Secara konseptual, Islam memiliki dua kata yang merujuk kepada orang miskin: faqir dan masakin. Istilah faqir merujuk pada kondisi di mana seseorang sudah dalam posisi hopeless (putus asa) untuk berkarya, karena apapun yang dilakukan akan tetap miskin.
Kecenderungan orang seperti ini sudah tidak mau berkarya lagi, sehingga langkah yang dilakukan adalah meminta-minta sebagai sebuah budaya.
Sedangkan masakin merujuk pada kondisi di mana seseorang telah bersusah payah bekerja keras, namun hasil usaha tersebut tidak mampu mencukupi kebutuhannya. Namun orang tersebut tidak berputus asa untuk bekerja, karena putus asa merupakan langkah dari setan. (Yusuf Qardhawy,1996)
Mohamad Nasir, seorang peneliti masalah Islam dan kenegaraan, mencatat, kedua model itu pasti ada di Indonesia. Begitu banyak pengemis di negeri ini, menggantungkan harapan dari belas kasihan orang.

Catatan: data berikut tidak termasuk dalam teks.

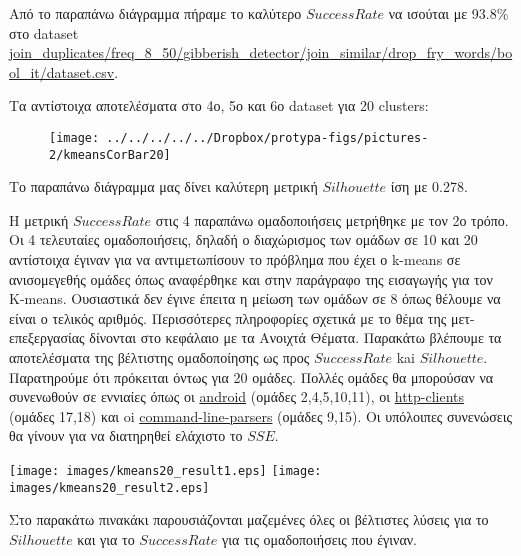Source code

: Από το παραπάνω διάγραμμα πήραμε το καλύτερο $Success Rate$ να ισούται με 93.8\% στο dataset \url{join_duplicates/freq_8_50/gibberish_detector/join_similar/drop_fry_words/bool_it/dataset.csv}.

Τα αντίστοιχα αποτελέσματα στο 4ο, 5ο και 6ο dataset για 20 clusters:

\begin{figure}
\centering
\texttt{[image: ../../../../../Dropbox/protypa-figs/pictures-2/kmeansCorBar20]}
\caption{}
\label{fig:kmeansCorBar20}
\end{figure}

Το παραπάνω διάγραμμα μας δίνει καλύτερη μετρική $Silhouette$ ίση με 0.278.

Η μετρική $Success Rate$ στις 4 παραπάνω ομαδοποιήσεις μετρήθηκε με τον 2ο τρόπο.  
Οι 4 τελευταίες ομαδοποιήσεις, δηλαδή ο διαχώρισμος των ομάδων σε 10 και 20 αντίστοιχα έγιναν για να αντιμετωπίσουν το πρόβλημα που έχει ο k-means σε ανισομεγεθής ομάδες όπως αναφέρθηκε και στην παράγραφο της εισαγωγής για τον K-means. Ουσιαστικά δεν έγινε έπειτα η μείωση των ομάδων σε 8 όπως θέλουμε να είναι ο τελικός αριθμός. Περισσότερες πληροφορίες σχετικά με το θέμα της μετ-επεξεργασίας δίνονται στο κεφάλαιο με τα Ανοιχτά Θέματα.
Παρακάτω βλέπουμε τα αποτελέσματα της βέλτιστης ομαδοποίησης ως προς $Success Rate$ kai $Silhouette$. Παρατηρούμε ότι πρόκειται όντως για 20 ομάδες. Πολλές ομάδες θα μπορούσαν να συνενωθούν σε εννιαίες όπως οι \url{android} (ομάδες 2,4,5,10,11), οι \url{http-clients} (ομάδες 17,18) και oi \url{command-line-parsers} (ομάδες 9,15). Οι υπόλοιπες συνενώσεις θα γίνουν για να διατηρηθεί ελάχιστο το $SSE$.
\\\noindent\begin{minipage}{\linewidth}
    \centering
    \texttt{[image: images/kmeans20\_result1.eps]}
    \texttt{[image: images/kmeans20\_result2.eps]}
    \label{fig:kmeans20_result}
\end{minipage}
Στο παρακάτω πινακάκι παρουσιάζονται μαζεμένες όλες οι βέλτιστες λύσεις για το $Silhouette$ και για το $Success Rate$ για τις ομαδοποιήσεις που έγιναν.

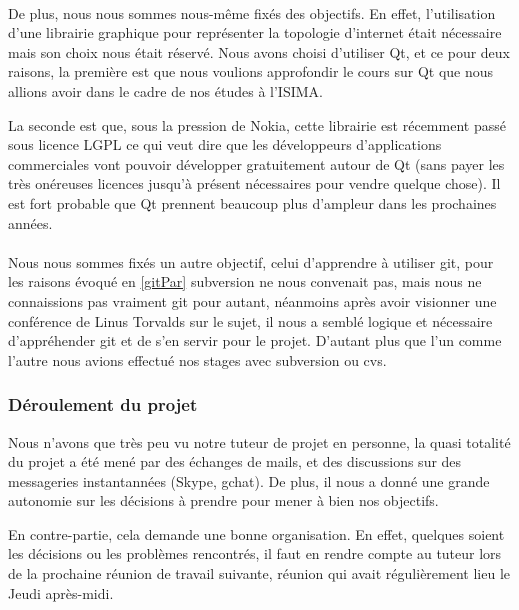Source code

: \paragraph{} De plus, nous nous sommes nous-même fixés des objectifs. En effet, l'utilisation d'une librairie graphique pour représenter la topologie d'internet était nécessaire mais son choix nous était réservé. Nous avons choisi d'utiliser Qt, et ce pour deux raisons, la première est que nous voulions approfondir le cours sur Qt que nous allions avoir dans le cadre de nos études à l'ISIMA.

La seconde est que, sous la pression de Nokia, cette librairie est récemment passé sous licence LGPL ce qui veut dire que les développeurs d'applications commerciales vont pouvoir développer gratuitement autour de Qt (sans payer les très onéreuses licences jusqu'à présent nécessaires pour vendre quelque chose). Il est fort probable que Qt prennent beaucoup plus d'ampleur dans les prochaines années.

\paragraph{} Nous nous sommes fixés un autre objectif, celui d'apprendre à utiliser git, pour les raisons évoqué en \ref{gitPar} subversion ne nous convenait pas, mais nous ne connaissions pas vraiment git pour autant, néanmoins après avoir visionner une conférence de Linus Torvalds sur le sujet, il nous a semblé logique et nécessaire d'appréhender git et de s'en servir pour le projet. D'autant plus que l'un comme l'autre nous avions effectué nos stages avec subversion ou cvs.

\subsubsection{Déroulement du projet}

Nous n'avons que très peu vu notre tuteur de projet en personne, la quasi totalité du projet a été mené par des échanges de mails, et des discussions sur des messageries instantannées (Skype, gchat). De plus, il nous a donné une grande autonomie sur les décisions à prendre pour mener à bien nos objectifs.

En contre-partie, cela demande une bonne organisation. En effet, quelques soient les décisions ou les problèmes rencontrés, il faut en rendre compte au tuteur lors de la prochaine réunion de travail suivante, réunion qui avait régulièrement lieu le Jeudi après-midi.

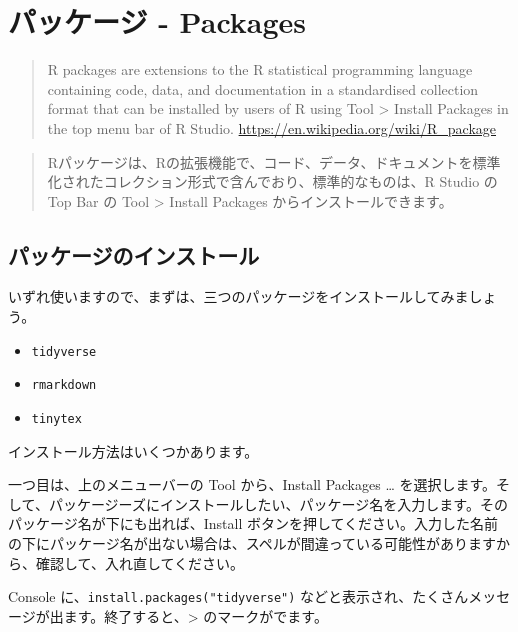 \documentclass[
  xelatex, ja=standard]{bxjsbook}
\providecommand{\tightlist}{%
  \setlength{\itemsep}{0pt}\setlength{\parskip}{0pt}}
\theoremstyle{definition}
\theoremstyle{definition}
\theoremstyle{definition}
\theoremstyle{definition}
\theoremstyle{remark}
\begin{document}
\hypertarget{ux30d1ux30c3ux30b1ux30fcux30b8---packages}{%
\section{パッケージ - Packages}\label{ux30d1ux30c3ux30b1ux30fcux30b8---packages}}

\begin{quote}
R packages are extensions to the R statistical programming language containing code, data, and documentation in a standardised collection format that can be installed by users of R using Tool \textgreater{} Install Packages in the top menu bar of R Studio. \url{https://en.wikipedia.org/wiki/R_package}
\end{quote}

\begin{quote}
Rパッケージは、Rの拡張機能で、コード、データ、ドキュメントを標準化されたコレクション形式で含んでおり、標準的なものは、R Studio の Top Bar の Tool \textgreater{} Install Packages からインストールできます。
\end{quote}

\hypertarget{ux30d1ux30c3ux30b1ux30fcux30b8ux306eux30a4ux30f3ux30b9ux30c8ux30fcux30eb}{%
\subsection{パッケージのインストール}\label{ux30d1ux30c3ux30b1ux30fcux30b8ux306eux30a4ux30f3ux30b9ux30c8ux30fcux30eb}}

いずれ使いますので、まずは、三つのパッケージをインストールしてみましょう。

\begin{itemize}
\tightlist
\item
  \texttt{tidyverse}
\item
  \texttt{rmarkdown}
\item
  \texttt{tinytex}
\end{itemize}

インストール方法はいくつかあります。

一つ目は、上のメニューバーの Tool から、Install Packages \ldots{} を選択します。そして、パッケージーズにインストールしたい、パッケージ名を入力します。そのパッケージ名が下にも出れば、Install ボタンを押してください。入力した名前の下にパッケージ名が出ない場合は、スペルが間違っている可能性がありますから、確認して、入れ直してください。

Console に、\texttt{install.packages("tidyverse")} などと表示され、たくさんメッセージが出ます。終了すると、\textgreater{} のマークがでます。
\end{document}
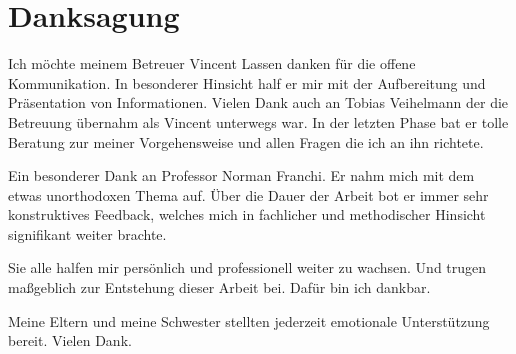 \chapter{Danksagung}
%
Ich möchte meinem Betreuer Vincent Lassen danken für die offene Kommunikation.
In besonderer Hinsicht half er mir mit der Aufbereitung und Präsentation von Informationen.
Vielen Dank auch an Tobias Veihelmann der die Betreuung übernahm als Vincent unterwegs war.
In der letzten Phase bat er tolle Beratung zur meiner Vorgehensweise und allen Fragen die ich an ihn richtete.

Ein besonderer Dank an Professor Norman Franchi.
Er nahm mich mit dem etwas unorthodoxen Thema auf.
Über die Dauer der Arbeit bot er immer sehr konstruktives Feedback, welches mich in fachlicher und methodischer Hinsicht signifikant weiter brachte.

Sie alle halfen mir persönlich und professionell weiter zu wachsen.
Und trugen maßgeblich zur Entstehung dieser Arbeit bei.
Dafür bin ich dankbar.

Meine Eltern und meine Schwester stellten jederzeit emotionale Unterstützung bereit.
Vielen Dank.
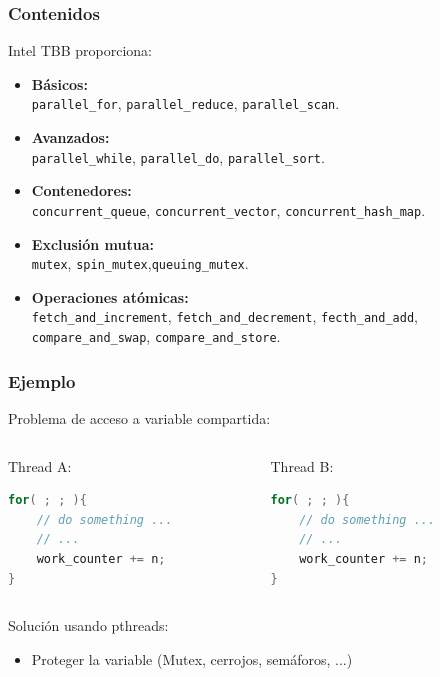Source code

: \documentclass[10pt]{beamer}
\begin{document}
\begin{frame}
  \frametitle{Contenidos}
  Intel TBB proporciona:
  \begin{itemize}
  \item \textbf{Básicos:}\\\quad\texttt{parallel\_for}, \texttt{parallel\_reduce},
    \texttt{parallel\_scan}.
  \item \textbf{Avanzados:}\\\quad\texttt{parallel\_while}, \texttt{parallel\_do},
    \texttt{parallel\_sort}.
  \item \textbf{Contenedores:}\\\quad\texttt{concurrent\_queue},
    \texttt{concurrent\_vector}, \texttt{concurrent\_hash\_map}.
  \item \textbf{Exclusión mutua:}\\\quad\texttt{mutex},
    \texttt{spin\_mutex},\texttt{queuing\_mutex}.
  \item \textbf{Operaciones atómicas:}\\\quad
    \texttt{fetch\_and\_increment}, \texttt{fetch\_and\_decrement},
    \texttt{fecth\_and\_add}, \texttt{compare\_and\_swap},
    \texttt{compare\_and\_store}.
  \end{itemize}

\end{frame}



\begin{frame}[fragile] %
  \frametitle{Ejemplo}
  \alert{Problema} de acceso a variable compartida:
  \begin{columns}
    \begin{column}{0.45\textwidth}
      \center Thread A:
      \begin{lstlisting}[language=C++, frame=single]
for( ; ; ){
    // do something ...
    // ...
    work_counter += n;
}
      \end{lstlisting}
    \end{column}
    \begin{column}{0.45\textwidth}
      \center Thread B:
      \begin{lstlisting}[language=C++, frame=single]
for( ; ; ){
    // do something ...
    // ...
    work_counter += n;
}
      \end{lstlisting}
    \end{column}
  \end{columns}
  \alert{Solución} usando pthreads:
  \begin{itemize}
  \item Proteger la variable (Mutex, cerrojos, semáforos, ...)
  \end{itemize}
\end{frame}
\end{document}
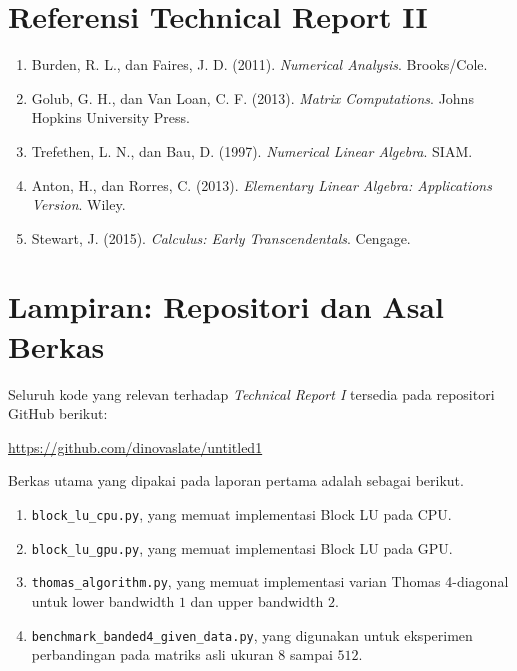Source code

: \documentclass[12pt,a4paper]{article}
\begin{document}
\section*{Referensi Technical Report II}
\begin{enumerate}[leftmargin=1.25em]
  \item Burden, R. L., dan Faires, J. D. (2011). \emph{Numerical Analysis}. Brooks/Cole.
  \item Golub, G. H., dan Van Loan, C. F. (2013). \emph{Matrix Computations}. Johns Hopkins University Press.
  \item Trefethen, L. N., dan Bau, D. (1997). \emph{Numerical Linear Algebra}. SIAM.
  \item Anton, H., dan Rorres, C. (2013). \emph{Elementary Linear Algebra: Applications Version}. Wiley.
  \item Stewart, J. (2015). \emph{Calculus: Early Transcendentals}. Cengage.
\end{enumerate}

\section*{Lampiran: Repositori dan Asal Berkas}
Seluruh kode yang relevan terhadap \emph{Technical Report I} tersedia pada repositori GitHub berikut:
\begin{center}
\url{https://github.com/dinovaslate/untitled1}
\end{center}

Berkas utama yang dipakai pada laporan pertama adalah sebagai berikut.
\begin{enumerate}[leftmargin=1.5em]
  \item \texttt{block\_lu\_cpu.py}, yang memuat implementasi Block LU pada CPU.
  \item \texttt{block\_lu\_gpu.py}, yang memuat implementasi Block LU pada GPU.
  \item \texttt{thomas\_algorithm.py}, yang memuat implementasi varian Thomas 4-diagonal untuk lower bandwidth $1$ dan upper bandwidth $2$.
  \item \texttt{benchmark\_banded4\_given\_data.py}, yang digunakan untuk eksperimen perbandingan pada matriks asli ukuran $8$ sampai $512$.
\end{enumerate}
\end{document}
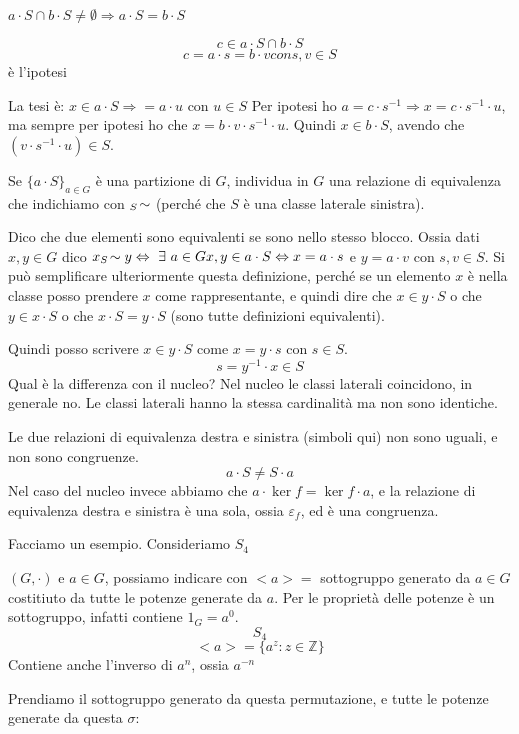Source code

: $a \cdot S \cap b \cdot S \neq \emptyset \Rightarrow a \cdot S = b \cdot S$

\[
c \in a \cdot S \cap b \cdot S
\]
\[
c = a \cdot s = b \cdot v con s, v \in S
\]
\`e l'ipotesi

La tesi \`e:
$x \in a \cdot S \Rightarrow = a \cdot u$ con $u \in S$
Per ipotesi ho $a = c \cdot s^{-1} \Rightarrow x = c \cdot s^{-1} \cdot u$, ma sempre per ipotesi ho che $x = b \cdot v \cdot s^{-1} \cdot u$. Quindi $x \in b \cdot S$, avendo che $(v \cdot s^{-1} \cdot u) \in S$.

Se $\{a \cdot S\}_{a \in G}$ \`e una partizione di $G$, individua in $G$ una relazione di equivalenza che indichiamo con ${}_{S}\!\sim$ (perch\'e che $S$ \`e una classe laterale sinistra).

Dico che due elementi sono equivalenti se sono nello stesso blocco. Ossia dati $x, y \in G$ dico $x \lateralsx{S} y \Leftrightarrow \exists a \in G x, y \in a \cdot S \Leftrightarrow x = a \cdot s$ e $y = a \cdot v$ con $s, v \in S$. Si pu\`o semplificare ulteriormente questa definizione, perch\'e se un elemento $x$ \`e nella classe posso prendere $x$ come rappresentante, e quindi dire che $x \in y \cdot S$ o che $y \in x \cdot S$ o che $x \cdot S = y \cdot S$ (sono tutte definizioni equivalenti).

Quindi posso scrivere $x \in y \cdot S$ come $x = y \cdot s$ con $s \in S$.
\[
s = y^{-1} \cdot x \in S
\]
Qual \`e la differenza con il nucleo? Nel nucleo le classi laterali coincidono, in generale no. Le classi laterali hanno la stessa cardinalit\`a ma non sono identiche.

Le due relazioni di equivalenza destra e sinistra (simboli qui) non sono uguali, e non sono congruenze.
\[
a \cdot S \neq S \cdot a
\]
Nel caso del nucleo invece abbiamo che $a \cdot \ker f = \ker f \cdot a$, e la relazione di equivalenza destra e sinistra \`e una sola, ossia $\varepsilon_f$, ed \`e una congruenza.

Facciamo un esempio. Consideriamo $S_4$

$(G, \cdot)$ e $a \in G$, possiamo indicare con $< a > =$ sottogruppo generato da $a \in G$ costitiuto da tutte le potenze generate da $a$. Per le propriet\`a delle potenze \`e un sottogruppo, infatti contiene $1_G = a^{0}$.
\[
S_4
\]
\[
< a > = \{ a^{z} : z \in \mathbb{Z} \}
\]
Contiene anche l'inverso di $a^{n}$, ossia $a^{-n}$

Prendiamo il sottogruppo generato da questa permutazione, e tutte le potenze generate da questa $\sigma$:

Beberapa waktu yang lalu, ada ibu yang membunuh anak-anaknya dan dirinya sendiri karena putus asa (faqir). Bagaimana itu terjadi? Apa ada kaitannya dengan negara dan kepemimpinan bangsa?
Tragedi Pasuruan mencerminkan potret Indonesia masa kini yang menunjukkan kegagalan negara mensejahterakan rakyatnya. Betapa demi mengejar uang Rp 10-30 ribu rakyat kecil harus berdesak-desakkan hingga timbul korban jiwa. Hal ini sangat mengiris hati bagi setiap mereka yang masih memiliki nurani.
Bukan berapa jumlah mereka yang meninggal yang jadi permasalahan. Tapi, mereka yang meninggal adalah saudara kita sebangsa. Dan hal ini harus dipertanggung jawabkan oleh pemerintah, khususnya Presiden SBY dan kabinetnya.
Ini juga bukan masalah siapa yang menyebabkan terjadinya peristiwa tersebut. Tapi ketika banyak rakyat Indonesia yang berebut & mengemis, hal itu menunjukkan bahwa pemerintahan SBY gagal dalam program pengentasan kemiskinan.
Harusnya pemerintah yang sudah begitu banyak mendapat dana lewat pajak yang notabene berasal dari uang rakyat dapat menelurkan program untuk mengurangi & mencegah tumbuhnya kantong kemiskinan baru.
Tapi mana buktinya? Bahkan kemiskinan sering dijadikan komoditas untuk dijual kepada funding asing untuk mendapatkan utang-utang baru sebagai lahan korupsi.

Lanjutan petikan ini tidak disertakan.